If there’s a reason to buy Target, it’s this
There are many reasons to love Target (NYSE: TGT). Many investors agree and the stock has almost tripled in the past three years. But there is a reason that stands out and gives me confidence in the prospects for the company. Target has a fairly significant advantage over similar businesses, which worth buying.
Planning for the future
COVID-19 has been difficult for businesses and individuals. But Target made life a little easier for customers during the pandemic and gained market share in the process. Other companies that sell essentials, like Walmart (NYSE: WMT), also performed well, but not as well as Target.
The secret to Target’s success began long before the word “pandemic” became part of our daily lexicon. Target has invested in its omnichannel capabilities anticipating the digital revolution, and that gives it an edge now that blocks and social distancing are the norm today. CEO Brian Cornell said, “Our strong results in 2020 reflect the benefits of our multi-year efforts to create a sustainable and flexible model, with a differentiated assortment and a suite of industry-leading execution options. “
More importantly, it is also a gateway to the future success of the business.
Deliver when people need it
Target sales have increased throughout the pandemic. Digital options, led by same-day services, were key drivers, but in-store sales were also strong.
|Metric||Q1 2020||Q2 2020||Q3 2020|
|Growth of comps||11%||24%||21%|
|Same day service growth||278%||273%||217%|
While holiday sales results won’t be released for a few weeks, the company has already announced a record-breaking Cyber Monday.
The drive-up itself increased 500% in the third quarter. Digital, especially same-day services, is clearly resonating with customers.
What are same day services?
Target acquired Shipt same-day delivery services in 2017 for $ 550 million, and this has been a key part of its success.
The mega-retailer offers more than 65,000 products through Shipt, recently adding clothing in addition to groceries, baby products, beauty products, and more. It also plans to add other products. Target makes purchasing easy, with a “Deliver Same Day” button if the service is available in a customer’s zip code.

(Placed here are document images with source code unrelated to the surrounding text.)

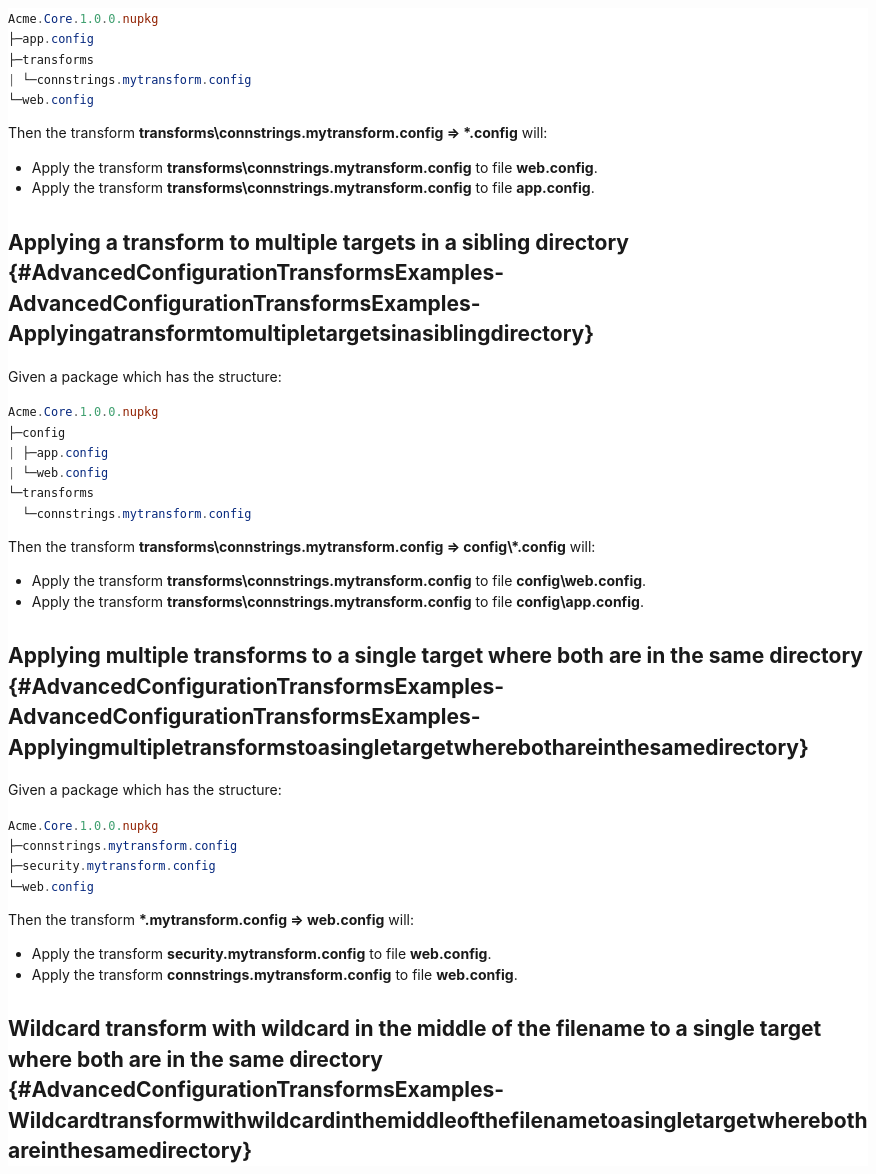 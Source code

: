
 ```powershell
Acme.Core.1.0.0.nupkg
├─app.config
├─transforms
| └─connstrings.mytransform.config
└─web.config
```

Then the transform **transforms\connstrings.mytransform.config => \*.config** will:

- Apply the transform **transforms\connstrings.mytransform.config** to file **web.config**.
- Apply the transform **transforms\connstrings.mytransform.config** to file **app.config**.

## Applying a transform to multiple targets in a sibling directory {#AdvancedConfigurationTransformsExamples-AdvancedConfigurationTransformsExamples-Applyingatransformtomultipletargetsinasiblingdirectory}

Given a package which has the structure:

```powershell
Acme.Core.1.0.0.nupkg
├─config
| ├─app.config
| └─web.config
└─transforms
  └─connstrings.mytransform.config
```

Then the transform **transforms\connstrings.mytransform.config => config\\*.config** will:

- Apply the transform **transforms\connstrings.mytransform.config** to file **config\web.config**.
- Apply the transform **transforms\connstrings.mytransform.config** to file **config\app.config**.

## Applying multiple transforms to a single target where both are in the same directory {#AdvancedConfigurationTransformsExamples-AdvancedConfigurationTransformsExamples-Applyingmultipletransformstoasingletargetwherebothareinthesamedirectory}

Given a package which has the structure:

```powershell
Acme.Core.1.0.0.nupkg
├─connstrings.mytransform.config
├─security.mytransform.config
└─web.config
```

Then the transform **\*.mytransform.config => web.config** will:

- Apply the transform **security.mytransform.config** to file **web.config**.
- Apply the transform **connstrings.mytransform.config** to file **web.config**.

## Wildcard transform with wildcard in the middle of the filename to a single target where both are in the same directory {#AdvancedConfigurationTransformsExamples-Wildcardtransformwithwildcardinthemiddleofthefilenametoasingletargetwherebothareinthesamedirectory}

Additionally, Target has found a way to make same-day delivery profitable, using local stores for order fulfillment instead of fulfillment centers. Eighty percent of sales were made in-store in the first quarter of 2020, and that figure rose to 95% in the third quarter. Orders are reaching customers faster, and this lowers shipping costs, contributing to an increase in third quarter adjusted earnings per share of more than 100% to $ 2.79.
Where is it going?
The shift to digital shopping has been accelerated by COVID-19, but the latest shopping trends are a mix of digital and physical, and that’s where Target shines.
Customer feedback has indicated more contactless shopping options, and Target is introducing improved features like self-checkout lanes and scanner-less car rides, as well as various mobile wallets. According to the Wall Street newspaper, Amazon has tried selling its cashier-less technology to Target, but so far it has not announced any deals.
And there is more than one reason to be confident in the future of the business, complementing a strong growth trajectory. He has created a wide range of own brands with discounted prices that are popular with customers. It has also developed a small store format that works well in specific areas, giving it profitable leverage when locating areas for new store launches. Out of 30 stores opened in 2020, 29 were small stores. And its number of stores of nearly 1,900 is still paltry compared to Walmart’s more than 5,000.
Target stock is up 35% year-to-date, and I think investors should consider buy stocks now to benefit from new growth.
This article represents the opinion of the author, who may disagree with the “official” recommendation position of a premium Motley Fool consulting service. We are heterogeneous! Questioning an investment thesis – even one of our own – helps us all to think critically about investing and make decisions that help us become smarter, happier, and richer.